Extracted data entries
== Segment start ==
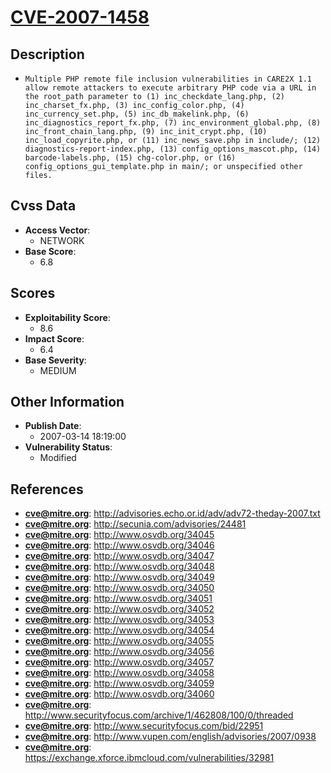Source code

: 
# [CVE-2007-1458](https://cve.mitre.org/cgi-bin/cvename.cgi?name=CVE-2007-1458)

## Description

- `Multiple PHP remote file inclusion vulnerabilities in CARE2X 1.1 allow remote attackers to execute arbitrary PHP code via a URL in the root_path parameter to (1) inc_checkdate_lang.php, (2) inc_charset_fx.php, (3) inc_config_color.php, (4) inc_currency_set.php, (5) inc_db_makelink.php, (6) inc_diagnostics_report_fx.php, (7) inc_environment_global.php, (8) inc_front_chain_lang.php, (9) inc_init_crypt.php, (10) inc_load_copyrite.php, or (11) inc_news_save.php in include/; (12) diagnostics-report-index.php, (13) config_options_mascot.php, (14) barcode-labels.php, (15) chg-color.php, or (16) config_options_gui_template.php in main/; or unspecified other files.`

## Cvss Data

- **Access Vector**:
  - NETWORK
- **Base Score**:
  - 6.8

## Scores

- **Exploitability Score**:
  - 8.6
- **Impact Score**:
  - 6.4
- **Base Severity**:
  - MEDIUM

## Other Information

- **Publish Date**:
  - 2007-03-14 18:19:00
- **Vulnerability Status**:
  - Modified

## References

- **cve@mitre.org**: http://advisories.echo.or.id/adv/adv72-theday-2007.txt
- **cve@mitre.org**: http://secunia.com/advisories/24481
- **cve@mitre.org**: http://www.osvdb.org/34045
- **cve@mitre.org**: http://www.osvdb.org/34046
- **cve@mitre.org**: http://www.osvdb.org/34047
- **cve@mitre.org**: http://www.osvdb.org/34048
- **cve@mitre.org**: http://www.osvdb.org/34049
- **cve@mitre.org**: http://www.osvdb.org/34050
- **cve@mitre.org**: http://www.osvdb.org/34051
- **cve@mitre.org**: http://www.osvdb.org/34052
- **cve@mitre.org**: http://www.osvdb.org/34053
- **cve@mitre.org**: http://www.osvdb.org/34054
- **cve@mitre.org**: http://www.osvdb.org/34055
- **cve@mitre.org**: http://www.osvdb.org/34056
- **cve@mitre.org**: http://www.osvdb.org/34057
- **cve@mitre.org**: http://www.osvdb.org/34058
- **cve@mitre.org**: http://www.osvdb.org/34059
- **cve@mitre.org**: http://www.osvdb.org/34060
- **cve@mitre.org**: http://www.securityfocus.com/archive/1/462808/100/0/threaded
- **cve@mitre.org**: http://www.securityfocus.com/bid/22951
- **cve@mitre.org**: http://www.vupen.com/english/advisories/2007/0938
- **cve@mitre.org**: https://exchange.xforce.ibmcloud.com/vulnerabilities/32981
== Segment end ==
Repeat the records above exactly, from the first line through the line that contains "## Description", and leave out the pictures.

Source code

: 
# [CVE-2007-1458](https://cve.mitre.org/cgi-bin/cvename.cgi?name=CVE-2007-1458)

## Description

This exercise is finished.